Copy every line of the records below that holds the word "Installation".

----------------------------------------

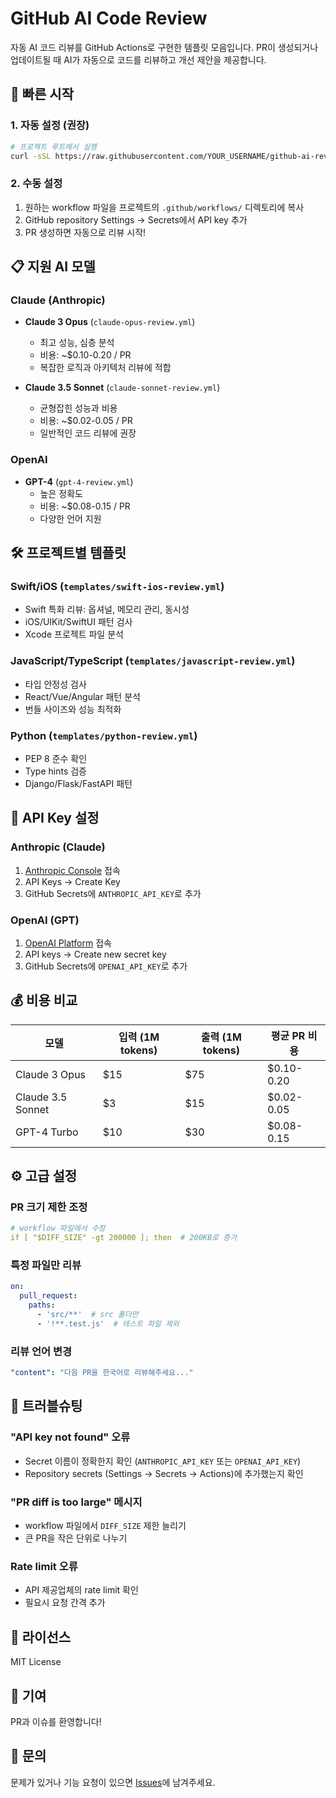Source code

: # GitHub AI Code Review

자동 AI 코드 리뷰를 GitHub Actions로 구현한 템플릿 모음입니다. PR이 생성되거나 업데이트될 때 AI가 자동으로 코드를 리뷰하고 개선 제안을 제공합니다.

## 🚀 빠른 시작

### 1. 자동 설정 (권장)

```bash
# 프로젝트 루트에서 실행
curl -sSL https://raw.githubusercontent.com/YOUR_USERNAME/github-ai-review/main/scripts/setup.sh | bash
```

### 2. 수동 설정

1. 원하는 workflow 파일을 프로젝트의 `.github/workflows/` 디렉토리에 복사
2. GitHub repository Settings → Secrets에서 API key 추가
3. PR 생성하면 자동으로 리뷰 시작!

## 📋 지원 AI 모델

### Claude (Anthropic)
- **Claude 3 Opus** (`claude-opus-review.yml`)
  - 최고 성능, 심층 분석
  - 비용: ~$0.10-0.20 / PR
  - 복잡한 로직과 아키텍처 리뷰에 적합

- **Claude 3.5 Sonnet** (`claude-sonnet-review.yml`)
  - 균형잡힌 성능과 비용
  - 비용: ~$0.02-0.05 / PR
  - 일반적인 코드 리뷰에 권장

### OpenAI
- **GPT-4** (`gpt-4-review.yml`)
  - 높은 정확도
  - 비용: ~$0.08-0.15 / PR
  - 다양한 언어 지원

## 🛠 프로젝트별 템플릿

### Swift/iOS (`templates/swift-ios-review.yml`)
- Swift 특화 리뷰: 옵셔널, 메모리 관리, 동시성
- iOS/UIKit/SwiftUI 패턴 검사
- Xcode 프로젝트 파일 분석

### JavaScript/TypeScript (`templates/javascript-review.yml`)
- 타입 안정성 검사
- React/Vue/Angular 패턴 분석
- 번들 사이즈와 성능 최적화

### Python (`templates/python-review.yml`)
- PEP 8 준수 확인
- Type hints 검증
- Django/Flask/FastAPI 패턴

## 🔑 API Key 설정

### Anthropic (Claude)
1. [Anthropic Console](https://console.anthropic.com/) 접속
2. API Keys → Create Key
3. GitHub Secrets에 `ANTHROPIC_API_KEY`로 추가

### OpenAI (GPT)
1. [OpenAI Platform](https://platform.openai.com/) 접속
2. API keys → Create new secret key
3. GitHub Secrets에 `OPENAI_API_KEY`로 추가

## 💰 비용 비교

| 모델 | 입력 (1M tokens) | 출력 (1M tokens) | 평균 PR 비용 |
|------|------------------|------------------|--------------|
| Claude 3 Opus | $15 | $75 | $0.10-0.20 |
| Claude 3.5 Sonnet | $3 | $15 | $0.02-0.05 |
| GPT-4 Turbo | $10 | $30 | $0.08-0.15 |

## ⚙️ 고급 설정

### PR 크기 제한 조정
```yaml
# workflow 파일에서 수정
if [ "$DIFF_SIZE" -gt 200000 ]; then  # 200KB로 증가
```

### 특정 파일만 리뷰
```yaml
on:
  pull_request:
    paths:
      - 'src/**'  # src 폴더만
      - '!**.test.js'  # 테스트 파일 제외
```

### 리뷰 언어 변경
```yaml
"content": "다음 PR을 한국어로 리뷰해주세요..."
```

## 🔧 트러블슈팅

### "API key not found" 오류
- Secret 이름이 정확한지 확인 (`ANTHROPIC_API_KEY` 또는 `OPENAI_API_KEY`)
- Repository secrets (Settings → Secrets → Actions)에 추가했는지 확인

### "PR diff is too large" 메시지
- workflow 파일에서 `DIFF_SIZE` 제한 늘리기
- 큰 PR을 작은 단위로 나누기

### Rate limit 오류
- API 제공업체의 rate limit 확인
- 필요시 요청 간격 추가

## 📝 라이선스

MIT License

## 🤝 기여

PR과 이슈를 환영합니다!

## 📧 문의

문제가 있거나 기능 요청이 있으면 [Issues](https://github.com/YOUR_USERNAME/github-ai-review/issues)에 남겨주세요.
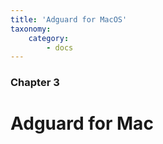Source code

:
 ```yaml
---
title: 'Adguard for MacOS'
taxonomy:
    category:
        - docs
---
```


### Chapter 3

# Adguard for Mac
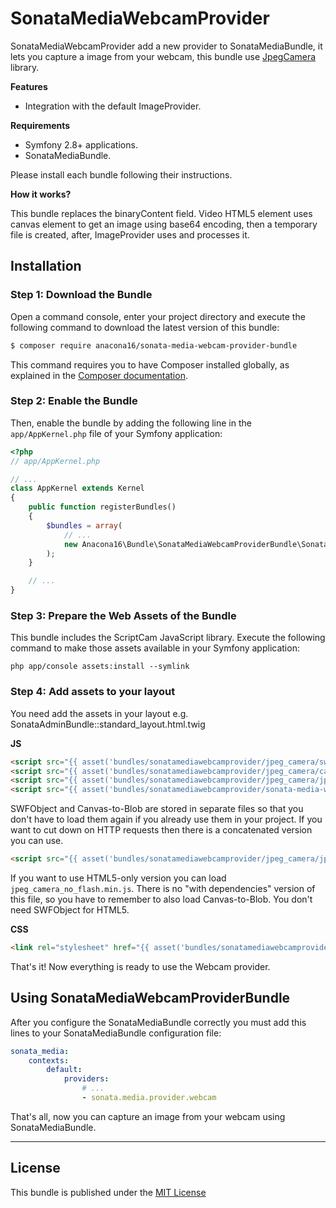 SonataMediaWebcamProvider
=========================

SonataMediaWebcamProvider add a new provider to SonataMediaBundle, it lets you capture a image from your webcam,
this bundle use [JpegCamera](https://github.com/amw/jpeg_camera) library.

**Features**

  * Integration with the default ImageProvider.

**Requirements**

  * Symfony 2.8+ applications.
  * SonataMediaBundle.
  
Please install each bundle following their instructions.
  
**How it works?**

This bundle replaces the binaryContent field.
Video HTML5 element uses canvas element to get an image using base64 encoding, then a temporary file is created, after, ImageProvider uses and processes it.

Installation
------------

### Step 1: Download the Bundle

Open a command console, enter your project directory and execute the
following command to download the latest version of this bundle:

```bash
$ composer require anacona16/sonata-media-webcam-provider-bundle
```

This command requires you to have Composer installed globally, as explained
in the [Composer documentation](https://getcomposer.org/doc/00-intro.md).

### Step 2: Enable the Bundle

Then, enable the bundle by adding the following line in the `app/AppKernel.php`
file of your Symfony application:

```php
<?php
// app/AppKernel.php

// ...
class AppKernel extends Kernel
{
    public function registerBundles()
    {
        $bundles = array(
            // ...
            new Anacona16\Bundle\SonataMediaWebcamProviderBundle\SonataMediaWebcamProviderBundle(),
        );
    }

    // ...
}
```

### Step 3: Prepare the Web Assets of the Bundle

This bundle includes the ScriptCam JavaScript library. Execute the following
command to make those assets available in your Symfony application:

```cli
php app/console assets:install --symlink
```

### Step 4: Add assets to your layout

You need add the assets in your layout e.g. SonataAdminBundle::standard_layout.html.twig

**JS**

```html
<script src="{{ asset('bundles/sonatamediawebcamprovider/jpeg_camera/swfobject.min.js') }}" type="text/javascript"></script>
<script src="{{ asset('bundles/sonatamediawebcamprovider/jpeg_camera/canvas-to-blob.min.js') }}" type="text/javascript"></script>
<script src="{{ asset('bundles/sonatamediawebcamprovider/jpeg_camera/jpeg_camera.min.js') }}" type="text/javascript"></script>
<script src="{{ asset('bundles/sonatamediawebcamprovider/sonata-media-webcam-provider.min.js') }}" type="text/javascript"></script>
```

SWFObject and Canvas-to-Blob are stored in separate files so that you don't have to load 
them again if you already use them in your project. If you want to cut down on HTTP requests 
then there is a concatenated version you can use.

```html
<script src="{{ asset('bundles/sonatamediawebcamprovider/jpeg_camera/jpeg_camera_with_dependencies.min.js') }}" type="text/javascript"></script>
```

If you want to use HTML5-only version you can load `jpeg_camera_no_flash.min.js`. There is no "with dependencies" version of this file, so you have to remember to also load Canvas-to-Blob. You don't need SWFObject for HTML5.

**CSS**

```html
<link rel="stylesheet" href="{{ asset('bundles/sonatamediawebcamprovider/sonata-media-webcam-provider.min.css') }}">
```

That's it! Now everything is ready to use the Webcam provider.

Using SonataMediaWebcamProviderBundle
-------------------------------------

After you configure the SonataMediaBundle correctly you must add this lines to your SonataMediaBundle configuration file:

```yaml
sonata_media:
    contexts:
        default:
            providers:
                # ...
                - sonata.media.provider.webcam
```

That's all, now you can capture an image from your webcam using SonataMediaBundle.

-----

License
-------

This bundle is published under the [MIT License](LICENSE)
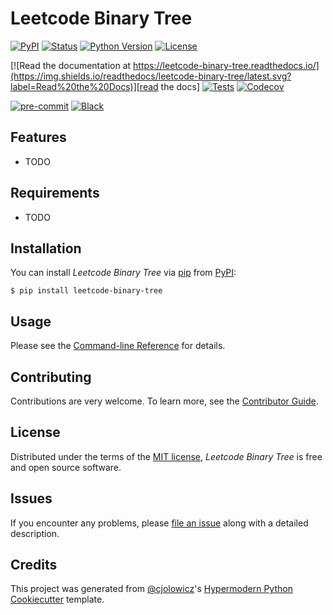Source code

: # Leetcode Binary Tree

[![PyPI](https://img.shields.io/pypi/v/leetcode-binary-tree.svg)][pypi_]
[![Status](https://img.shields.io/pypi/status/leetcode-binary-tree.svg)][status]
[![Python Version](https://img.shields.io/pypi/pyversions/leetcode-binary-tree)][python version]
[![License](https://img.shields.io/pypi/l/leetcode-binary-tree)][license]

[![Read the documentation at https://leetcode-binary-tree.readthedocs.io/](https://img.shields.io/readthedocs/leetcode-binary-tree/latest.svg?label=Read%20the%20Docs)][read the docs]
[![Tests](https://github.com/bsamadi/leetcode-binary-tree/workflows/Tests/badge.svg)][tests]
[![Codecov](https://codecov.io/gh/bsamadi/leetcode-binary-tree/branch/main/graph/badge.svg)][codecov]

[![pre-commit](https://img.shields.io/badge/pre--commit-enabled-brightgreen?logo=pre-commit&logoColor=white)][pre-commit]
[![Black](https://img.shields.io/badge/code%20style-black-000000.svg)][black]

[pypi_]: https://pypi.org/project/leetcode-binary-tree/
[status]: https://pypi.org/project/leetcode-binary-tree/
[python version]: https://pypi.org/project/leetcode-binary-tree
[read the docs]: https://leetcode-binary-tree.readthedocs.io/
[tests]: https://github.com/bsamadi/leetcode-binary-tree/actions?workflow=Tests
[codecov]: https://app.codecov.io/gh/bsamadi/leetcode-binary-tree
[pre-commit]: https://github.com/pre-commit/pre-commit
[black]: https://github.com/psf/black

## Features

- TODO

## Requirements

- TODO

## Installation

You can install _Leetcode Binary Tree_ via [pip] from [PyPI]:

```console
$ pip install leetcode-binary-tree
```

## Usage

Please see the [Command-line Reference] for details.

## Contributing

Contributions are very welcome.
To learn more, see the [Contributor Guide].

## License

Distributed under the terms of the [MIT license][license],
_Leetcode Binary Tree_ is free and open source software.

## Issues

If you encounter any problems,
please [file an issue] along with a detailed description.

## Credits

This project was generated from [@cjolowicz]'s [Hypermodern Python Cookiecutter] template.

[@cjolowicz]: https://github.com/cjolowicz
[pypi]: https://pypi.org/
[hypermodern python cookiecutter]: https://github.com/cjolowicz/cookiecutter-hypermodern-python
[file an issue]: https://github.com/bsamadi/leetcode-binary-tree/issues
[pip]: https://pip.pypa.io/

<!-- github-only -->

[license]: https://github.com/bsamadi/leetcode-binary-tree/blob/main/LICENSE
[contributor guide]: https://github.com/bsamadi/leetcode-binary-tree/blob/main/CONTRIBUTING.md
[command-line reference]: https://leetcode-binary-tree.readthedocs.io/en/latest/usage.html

----------------------------------------

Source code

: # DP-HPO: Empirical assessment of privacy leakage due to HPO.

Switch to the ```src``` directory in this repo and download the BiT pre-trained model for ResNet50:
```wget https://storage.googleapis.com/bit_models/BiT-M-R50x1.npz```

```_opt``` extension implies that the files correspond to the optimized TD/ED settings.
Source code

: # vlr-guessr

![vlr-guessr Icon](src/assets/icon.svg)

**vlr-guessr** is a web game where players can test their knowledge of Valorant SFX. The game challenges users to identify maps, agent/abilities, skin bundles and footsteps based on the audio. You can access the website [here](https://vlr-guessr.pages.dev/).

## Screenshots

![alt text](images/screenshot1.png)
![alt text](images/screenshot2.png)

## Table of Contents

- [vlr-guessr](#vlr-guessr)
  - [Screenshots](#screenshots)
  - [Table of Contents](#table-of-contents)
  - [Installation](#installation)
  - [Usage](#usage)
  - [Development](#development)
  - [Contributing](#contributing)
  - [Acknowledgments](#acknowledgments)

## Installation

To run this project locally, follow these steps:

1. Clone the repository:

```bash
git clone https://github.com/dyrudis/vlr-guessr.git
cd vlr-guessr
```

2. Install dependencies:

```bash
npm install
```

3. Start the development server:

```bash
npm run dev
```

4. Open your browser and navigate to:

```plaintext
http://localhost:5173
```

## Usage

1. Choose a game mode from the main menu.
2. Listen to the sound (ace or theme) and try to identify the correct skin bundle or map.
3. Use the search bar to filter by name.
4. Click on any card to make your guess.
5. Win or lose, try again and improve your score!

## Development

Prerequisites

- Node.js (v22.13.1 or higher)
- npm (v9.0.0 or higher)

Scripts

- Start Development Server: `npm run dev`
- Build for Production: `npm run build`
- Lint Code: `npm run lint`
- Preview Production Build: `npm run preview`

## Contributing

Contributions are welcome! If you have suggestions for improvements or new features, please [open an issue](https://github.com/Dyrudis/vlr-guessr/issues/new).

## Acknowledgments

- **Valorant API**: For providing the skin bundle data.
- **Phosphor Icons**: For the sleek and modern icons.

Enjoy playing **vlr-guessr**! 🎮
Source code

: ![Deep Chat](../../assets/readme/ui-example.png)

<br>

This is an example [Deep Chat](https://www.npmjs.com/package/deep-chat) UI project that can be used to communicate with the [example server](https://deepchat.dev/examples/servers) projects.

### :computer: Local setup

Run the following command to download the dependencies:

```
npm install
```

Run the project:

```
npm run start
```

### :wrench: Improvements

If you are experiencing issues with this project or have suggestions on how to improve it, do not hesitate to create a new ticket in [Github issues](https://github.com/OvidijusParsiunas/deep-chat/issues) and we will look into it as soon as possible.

----------------------------------------

▸ **Reply**
Installation
## Installation
  - [Installation](#installation)
## Installation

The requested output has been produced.